This is a shitty solution for fixing the platform fragmentation problem. As an
Android developer, less than 1% of your potential customer base are going to
know what to do with a solution that looks even remotely like apt-get.

The correct answer is to close down the platform with a stricter licensing
agreement and provide over-the-air system updates from a central source.

------
kogir
The elephant in the room that nobody ever talks about is the linux kernel's
lack of a stable ABI. Windows and OS X drivers don't need to be recompiled
every time the kernel is updated, whereas in linux it's nearly always
required.

If the same drivers would continue to work, Google could just update the
software like happens regularly on Windows and OS X.

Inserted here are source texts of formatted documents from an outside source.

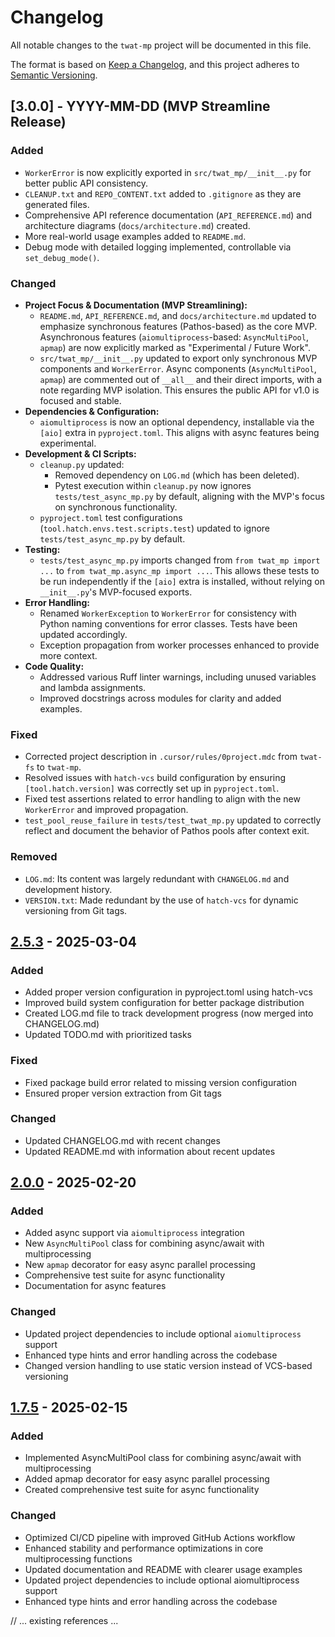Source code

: # Changelog

All notable changes to the `twat-mp` project will be documented in this file.

The format is based on [Keep a Changelog](https://keepachangelog.com/en/1.1.0/),
and this project adheres to [Semantic Versioning](https://semver.org/spec/v2.0.0.html).

## [3.0.0] - YYYY-MM-DD (MVP Streamline Release)

### Added
- `WorkerError` is now explicitly exported in `src/twat_mp/__init__.py` for better public API consistency.
- `CLEANUP.txt` and `REPO_CONTENT.txt` added to `.gitignore` as they are generated files.
- Comprehensive API reference documentation (`API_REFERENCE.md`) and architecture diagrams (`docs/architecture.md`) created.
- More real-world usage examples added to `README.md`.
- Debug mode with detailed logging implemented, controllable via `set_debug_mode()`.

### Changed
- **Project Focus & Documentation (MVP Streamlining):**
  - `README.md`, `API_REFERENCE.md`, and `docs/architecture.md` updated to emphasize synchronous features (Pathos-based) as the core MVP. Asynchronous features (`aiomultiprocess`-based: `AsyncMultiPool`, `apmap`) are now explicitly marked as "Experimental / Future Work".
  - `src/twat_mp/__init__.py` updated to export only synchronous MVP components and `WorkerError`. Async components (`AsyncMultiPool`, `apmap`) are commented out of `__all__` and their direct imports, with a note regarding MVP isolation. This ensures the public API for v1.0 is focused and stable.
- **Dependencies & Configuration:**
  - `aiomultiprocess` is now an optional dependency, installable via the `[aio]` extra in `pyproject.toml`. This aligns with async features being experimental.
- **Development & CI Scripts:**
  - `cleanup.py` updated:
    - Removed dependency on `LOG.md` (which has been deleted).
    - Pytest execution within `cleanup.py` now ignores `tests/test_async_mp.py` by default, aligning with the MVP's focus on synchronous functionality.
  - `pyproject.toml` test configurations (`tool.hatch.envs.test.scripts.test`) updated to ignore `tests/test_async_mp.py` by default.
- **Testing:**
  - `tests/test_async_mp.py` imports changed from `from twat_mp import ...` to `from twat_mp.async_mp import ...`. This allows these tests to be run independently if the `[aio]` extra is installed, without relying on `__init__.py`'s MVP-focused exports.
- **Error Handling:**
  - Renamed `WorkerException` to `WorkerError` for consistency with Python naming conventions for error classes. Tests have been updated accordingly.
  - Exception propagation from worker processes enhanced to provide more context.
- **Code Quality:**
  - Addressed various Ruff linter warnings, including unused variables and lambda assignments.
  - Improved docstrings across modules for clarity and added examples.

### Fixed
- Corrected project description in `.cursor/rules/0project.mdc` from `twat-fs` to `twat-mp`.
- Resolved issues with `hatch-vcs` build configuration by ensuring `[tool.hatch.version]` was correctly set up in `pyproject.toml`.
- Fixed test assertions related to error handling to align with the new `WorkerError` and improved propagation.
- `test_pool_reuse_failure` in `tests/test_twat_mp.py` updated to correctly reflect and document the behavior of Pathos pools after context exit.

### Removed
- `LOG.md`: Its content was largely redundant with `CHANGELOG.md` and development history.
- `VERSION.txt`: Made redundant by the use of `hatch-vcs` for dynamic versioning from Git tags.

## [2.5.3] - 2025-03-04

### Added

- Added proper version configuration in pyproject.toml using hatch-vcs
- Improved build system configuration for better package distribution
- Created LOG.md file to track development progress (now merged into CHANGELOG.md)
- Updated TODO.md with prioritized tasks

### Fixed

- Fixed package build error related to missing version configuration
- Ensured proper version extraction from Git tags

### Changed

- Updated CHANGELOG.md with recent changes
- Updated README.md with information about recent updates

## [2.0.0] - 2025-02-20

### Added

- Added async support via `aiomultiprocess` integration
- New `AsyncMultiPool` class for combining async/await with multiprocessing
- New `apmap` decorator for easy async parallel processing
- Comprehensive test suite for async functionality
- Documentation for async features

### Changed

- Updated project dependencies to include optional `aiomultiprocess` support
- Enhanced type hints and error handling across the codebase
- Changed version handling to use static version instead of VCS-based versioning

## [1.7.5] - 2025-02-15

### Added

- Implemented AsyncMultiPool class for combining async/await with multiprocessing
- Added apmap decorator for easy async parallel processing
- Created comprehensive test suite for async functionality

### Changed

- Optimized CI/CD pipeline with improved GitHub Actions workflow
- Enhanced stability and performance optimizations in core multiprocessing functions
- Updated documentation and README with clearer usage examples
- Updated project dependencies to include optional aiomultiprocess support
- Enhanced type hints and error handling across the codebase

[Unreleased]: https://github.com/twardoch/twat-mp/compare/v2.5.3...HEAD
[2.5.3]: https://github.com/twardoch/twat-mp/compare/v2.0.0...v2.5.3
[2.0.0]: https://github.com/twardoch/twat-mp/compare/v1.7.5...v2.0.0
[1.7.5]: https://github.com/twardoch/twat-mp/compare/v1.7.3...v1.7.5
// ... existing references ...
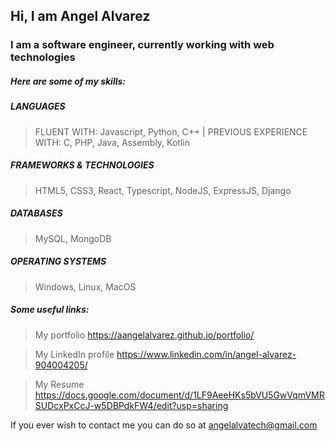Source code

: ## Hi, I am Angel Alvarez
### I am a software engineer, currently working with web technologies



##### Here are some of my skills:

##### LANGUAGES
> FLUENT WITH: Javascript, Python, C++ | PREVIOUS EXPERIENCE WITH: C, PHP, Java, Assembly, Kotlin

##### FRAMEWORKS & TECHNOLOGIES
> HTML5, CSS3, React, Typescript, NodeJS, ExpressJS, Django

##### DATABASES
> MySQL, MongoDB

##### OPERATING SYSTEMS
> Windows, Linux, MacOS



##### Some useful links:

> My portfolio https://aangelalvarez.github.io/portfolio/

> My LinkedIn profile https://www.linkedin.com/in/angel-alvarez-904004205/

> My Resume https://docs.google.com/document/d/1LF9AeeHKs5bVU5GwVqmVMRSUDcxPxCcJ-w5DBPdkFW4/edit?usp=sharing



If you ever wish to contact me you can do so at angelalvatech@gmail.com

Oh, and to head it off: Yes, it would be magical if all the device drivers
were open source and contributed back to the kernel proper. But that's not
happening now, and likely never will. Linux is under no obligation to provide
a stable ABI, but Google's choice to use it now has consequences.

------
Groxx
> _What they reveal are cold, hard facts — such as, just 7.1% of active
> Android users are currently sinking their teeth into ICS..._

s/users/carriers/

Seriously, carriers have _zero_ incentive to upgrade their users, unless they
wish to define themselves as "the carrier that upgrades Android devices" (I
don't know of any). Every software upgrade is a potential lost sale of a new,
very expensive, device + 2 year contract. _That_ is the cause of the
extremely-high OS fragmentation, and it won't change until Google starts
strong-arming carriers into fixing it.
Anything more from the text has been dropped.